The fact that everything I just wrote is so convoluted and complicated is actually one of the things I love about being from the South, or at least the more rural parts and small towns of the South. There are probably very few small town anecdotes you can tell or subjects you can try to explain that are specific to Southern small towns without it getting all complicated and convoluted like that, all those little details and stories and tangents.

Oh, there’s much, much more besides the funeral home deal, and I’m sure I’ll write about a lot more of it in the future, not enough time for that right now. But that stuff just cracks me up, plus I’m glad of it, I really wouldn’t have it any other way. It’s just the kind of stuff you just don’t find everywhere, just in Small Town USA, and some of it’s so very specific to small towns in the South.

Anyway, guess what, none of that’s really what this post is about. Not exactly, anyway.

As I mentioned above, I get the e-mail notifications from the one funeral home back home. So yesterday afternoon during my lunch break, as I’m trying to catch up all the conversation and lots and lots of clamor that was the local-ish blog world yesterday, my e-mail beeps and I go see what I got.

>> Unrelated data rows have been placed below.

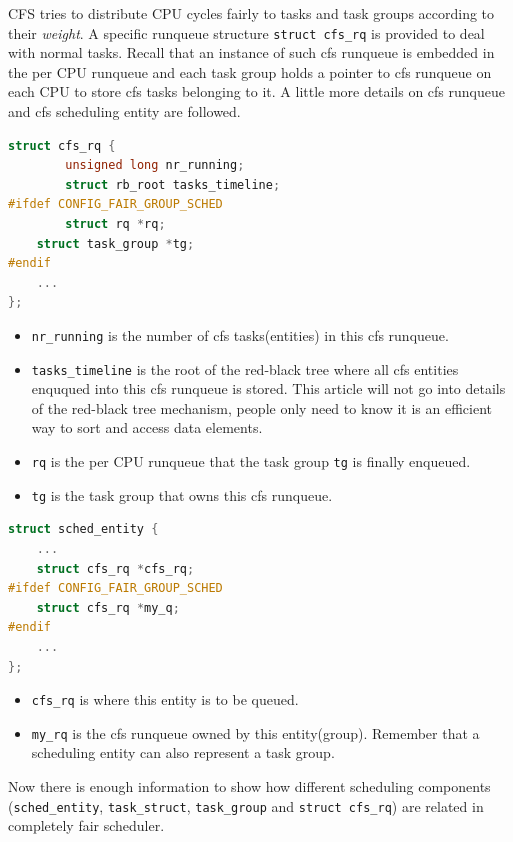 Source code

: CFS tries to distribute CPU cycles fairly to tasks and task groups according
to their \emph{weight}. A specific runqueue structure \texttt{struct cfs\_rq}
is provided to deal with normal tasks. 
Recall that an instance of such cfs runqueue is embedded in the per 
CPU runqueue and each task group holds a pointer
to cfs runqueue on each CPU to store cfs tasks belonging to it.
A little more details on cfs runqueue and cfs scheduling entity are followed.
\begin{lstlisting}[language=C,
		caption={\texttt{The cfs runqueue}},
		label={cfsrunqueue}]
struct cfs_rq {
        unsigned long nr_running;
        struct rb_root tasks_timeline;
#ifdef CONFIG_FAIR_GROUP_SCHED
        struct rq *rq;  
	struct task_group *tg;
#endif
	...
};
\end{lstlisting}
\begin{itemize}
\item \texttt{nr\_running} is the number of cfs tasks(entities) in this cfs 
	runqueue.
\item \texttt{tasks\_timeline} is the root of the red-black tree 
	\cite{rbtree} where 
	all cfs entities enququed into this cfs runqueue is stored. 
	This article will not go into details of the red-black tree
	mechanism, people only need to know it is an efficient way 
	to sort and access data elements.
\item \texttt{rq} is the per CPU runqueue that the task group \texttt{tg} 
	is finally enqueued.
\item \texttt{tg} is the task group that owns this cfs runqueue.
\end{itemize}
\begin{lstlisting}[language=C,
			caption={\texttt{The cfs scheduling entity}},
			label={sched_entity}]
struct sched_entity {
	...
	struct cfs_rq *cfs_rq;
#ifdef CONFIG_FAIR_GROUP_SCHED
	struct cfs_rq *my_q;
#endif
	...
}; 
\end{lstlisting}
\begin{itemize}
\item \texttt{cfs\_rq} is where this entity is to be queued.
		
\item \texttt{my\_rq} is the cfs runqueue owned by this entity(group).
	Remember that a scheduling entity can also represent a task group.
\end{itemize}
Now there is enough information to show how different scheduling components
(\texttt{sched\_entity}, \texttt{task\_struct}, \texttt{task\_group}
and \texttt{struct cfs\_rq}) are related in completely fair scheduler.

And it’s from that funeral home, and I look at the name. Which is not exactly a terribly uncommon name, even though this is a small town we’re talking about. There’s actually several people in town that share both the same first and last names in this case; in fact, two of them with the exact same name graduated with me, even though I graduated in a class of only 160-odd folks. They had different middle names though, so one was “Firstname D.” and the other “Firstname K.” - or “Big Firstname” - when you spoke of them.

Anyway, I saw it, and immediately said, “No…” And clicked on the link to go to the website and looked, where the birthdate confirmed yes, not no.

Look, this wasn’t someone I was particularly close to or knew that well at all. Just a few days ago I wrote about being a little shell-shocked recently over friends’ brothers and sisters, both older and younger than me, having recently passed away and how weird that was to deal with. Well, this is the older sibling of another one of my friends, one of my gang from school days. Again, not someone I knew well, even though his brother was one of my crew - but kind of ironically, someone else I was in school with myself, and someone else I shared a lunch table with for an entire year. And someone else who, though I didn’t know so well, was always pleasant and super nice.

It’s really kind of unnerving and is definitely sad and depressing in any case, but especially since this is the third time since the first of the year that siblings of friends have died, they’re all around my age, two I was in school with myself. It’s not the big city; it’s a really small town. And people that are 44 and 42 and 39 years old within less than two months in this really small town - it’s flabbergasting as well as depressing.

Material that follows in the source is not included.